お笑い芸人・パンサー向井がラジオにかける思い。38歳、今の自分に喋れることって何だろう?
---------- お笑い芸人「パンサー」のメンバーで、ラジオパーソナリティとしても大活躍中の向井慧さん。学生時代から愛してやまない「ラジオ」をめぐって、さまざまな思いを綴ったエッセイ「チューニング。」(「群像」2024年5月号掲載)を特別にお届けします。(※ウェブ転載にあたり、再編集しています。) ----------
ラジオは「噓をつけないメディア」
僕は現在、ラジオのレギュラーを4本やっている。その内の1本は月曜から木曜までの帯番組なので合計すると週に13時間半喋っている。冷静になるとなかなか異常なことをしているなと思う。なんでこんなことになったのだろう。 学生時代にラジオを聴き始め、吉本興業に入って1年目の時に作ったプロフィールの趣味の欄には「ラジオを聴くこと」と書いた。 何気ない先輩との会話の中で、ラジオを聴くことが好きだと話すと、「ラジオ好きって言うことで陰の部分持ってますアピールするんだ」と言われて驚いた。ラジオ好きっていうのはそういうアピールに取られるんだ。 芸人の世界は特に「媚びる」ということに敏感な人が多い気がする。僕は"パンサー"というトリオを組んでいるが、2013年頃、劇場で若い女の子から人気が出始めて、出待ちと言われる劇場の外で待ってくれているファンの方が多いということで話題になった。 その時、先輩から何度か「お前は女の子に媚びてる」と言われた。それを言った人を今でもしっかりと覚えているのが自分でも恐ろしいと思うが、その芸人さんは「自分達は男を笑わすことができる」と胸を張っていた。
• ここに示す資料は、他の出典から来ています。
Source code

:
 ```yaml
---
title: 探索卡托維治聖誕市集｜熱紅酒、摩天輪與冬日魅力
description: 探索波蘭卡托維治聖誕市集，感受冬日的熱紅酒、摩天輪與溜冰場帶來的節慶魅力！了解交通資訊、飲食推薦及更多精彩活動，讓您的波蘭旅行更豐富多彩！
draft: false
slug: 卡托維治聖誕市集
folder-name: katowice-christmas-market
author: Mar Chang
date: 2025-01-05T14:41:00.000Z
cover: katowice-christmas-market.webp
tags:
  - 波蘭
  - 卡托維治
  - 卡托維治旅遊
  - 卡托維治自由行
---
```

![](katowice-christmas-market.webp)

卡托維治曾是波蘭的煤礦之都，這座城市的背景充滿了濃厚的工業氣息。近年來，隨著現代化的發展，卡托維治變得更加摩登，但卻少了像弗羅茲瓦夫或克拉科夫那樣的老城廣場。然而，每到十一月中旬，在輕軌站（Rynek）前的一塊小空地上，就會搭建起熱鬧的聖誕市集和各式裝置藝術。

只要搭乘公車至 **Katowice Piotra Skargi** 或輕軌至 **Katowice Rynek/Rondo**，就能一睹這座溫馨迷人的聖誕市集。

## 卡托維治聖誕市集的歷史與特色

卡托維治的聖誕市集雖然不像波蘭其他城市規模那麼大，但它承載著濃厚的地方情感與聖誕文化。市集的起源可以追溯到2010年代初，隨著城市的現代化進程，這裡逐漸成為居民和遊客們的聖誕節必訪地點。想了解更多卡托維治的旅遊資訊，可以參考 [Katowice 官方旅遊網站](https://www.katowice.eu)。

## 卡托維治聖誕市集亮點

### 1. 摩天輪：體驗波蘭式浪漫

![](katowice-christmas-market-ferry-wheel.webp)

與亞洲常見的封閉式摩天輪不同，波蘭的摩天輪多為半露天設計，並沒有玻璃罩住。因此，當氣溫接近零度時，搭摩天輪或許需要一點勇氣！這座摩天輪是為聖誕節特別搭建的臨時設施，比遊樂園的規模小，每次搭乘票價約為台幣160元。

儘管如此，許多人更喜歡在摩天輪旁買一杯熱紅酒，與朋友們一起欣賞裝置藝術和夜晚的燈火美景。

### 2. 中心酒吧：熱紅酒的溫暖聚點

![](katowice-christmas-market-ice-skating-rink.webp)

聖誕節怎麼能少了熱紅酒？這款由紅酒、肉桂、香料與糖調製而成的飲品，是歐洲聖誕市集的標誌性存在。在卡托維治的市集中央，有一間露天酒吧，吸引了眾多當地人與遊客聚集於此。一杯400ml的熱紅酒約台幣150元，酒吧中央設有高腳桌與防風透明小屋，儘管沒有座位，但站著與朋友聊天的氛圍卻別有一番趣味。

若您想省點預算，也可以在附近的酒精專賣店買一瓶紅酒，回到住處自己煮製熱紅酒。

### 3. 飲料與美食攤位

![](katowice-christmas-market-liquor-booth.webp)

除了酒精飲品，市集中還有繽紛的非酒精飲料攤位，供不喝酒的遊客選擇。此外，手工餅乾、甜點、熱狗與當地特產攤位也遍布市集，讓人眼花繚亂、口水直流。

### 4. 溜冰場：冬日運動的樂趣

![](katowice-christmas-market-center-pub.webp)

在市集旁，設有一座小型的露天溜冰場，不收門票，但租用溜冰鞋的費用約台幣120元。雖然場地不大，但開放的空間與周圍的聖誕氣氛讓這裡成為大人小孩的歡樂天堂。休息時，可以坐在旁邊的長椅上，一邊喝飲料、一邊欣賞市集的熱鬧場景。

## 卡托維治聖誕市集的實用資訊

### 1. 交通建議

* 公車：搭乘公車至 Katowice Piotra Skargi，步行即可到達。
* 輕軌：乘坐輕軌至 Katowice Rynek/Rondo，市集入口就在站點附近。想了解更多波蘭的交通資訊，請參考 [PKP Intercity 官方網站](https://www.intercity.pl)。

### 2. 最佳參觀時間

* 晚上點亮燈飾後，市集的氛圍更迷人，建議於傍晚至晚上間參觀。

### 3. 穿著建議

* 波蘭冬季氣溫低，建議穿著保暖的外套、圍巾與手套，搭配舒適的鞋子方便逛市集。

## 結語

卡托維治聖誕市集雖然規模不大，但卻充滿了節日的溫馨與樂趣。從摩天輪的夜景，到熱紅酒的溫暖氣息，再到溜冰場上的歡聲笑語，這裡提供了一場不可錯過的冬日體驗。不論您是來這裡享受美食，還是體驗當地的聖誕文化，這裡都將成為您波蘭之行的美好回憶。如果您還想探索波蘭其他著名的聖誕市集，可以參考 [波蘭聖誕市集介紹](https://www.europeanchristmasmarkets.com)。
それって男に媚びてるんじゃないのかと不思議に思った。 そんなこともあり、あまりラジオを好きだと言わない時期があった。だけど結局好きな気持ちは滲み出てしまうもので、ラジオの仕事がちょくちょく入ってくるようになった。 東京でいくつかのラジオ番組をやるチャンスを頂いたが、正直どれもしっくりこなかった。勿論、全て全力でやったし、その時喋れることを全部喋ったつもりだったが、今、振り返ってみると自分が学生時代から好きだったラジオに近付けようとすればするほど喋っていることが自分の言葉から離れていってしまっていた気がする。 自分にとってラジオは、やるものじゃなく聴くものだと思い始めた時、地元名古屋のラジオ局から期間限定番組のオファーを頂いた。ローカル局ということもあって、今まで表に出すことがなかった、悔しかったことや腹が立ったことを何年も書き殴ってきたノートをもとに喋ったら、初めて自分と言葉が一致した感覚があった。 ラジオは噓をつけないメディアと言う人がいるが、その通りだと思う。悔しかったこと、腹が立ったこと、人間関係が難しかったことを喋っていたら、同じような体験を持つ人達が少しずつリスナーとして増えていった。 日常でどれだけ嫌なことがあってもラジオで消化できるという無敵状態に入った。そこからラジオの仕事が増えていき、気付けばレギュラーが4本になっていた。リスナーが増えていくと「リスナーが共感することを喋らなければ」という気持ちが生まれ、無理矢理怒ってみたこともあったが、その時にはまた自分の言葉と気持ちが離れているのがはっきり分かった。やっぱり自分の気持ちを偽わって喋ることはできない。 そんな偽われないメディアだからこそ、年齢を重ねてポジションが変わるにつれ、喋れることも変わっていく。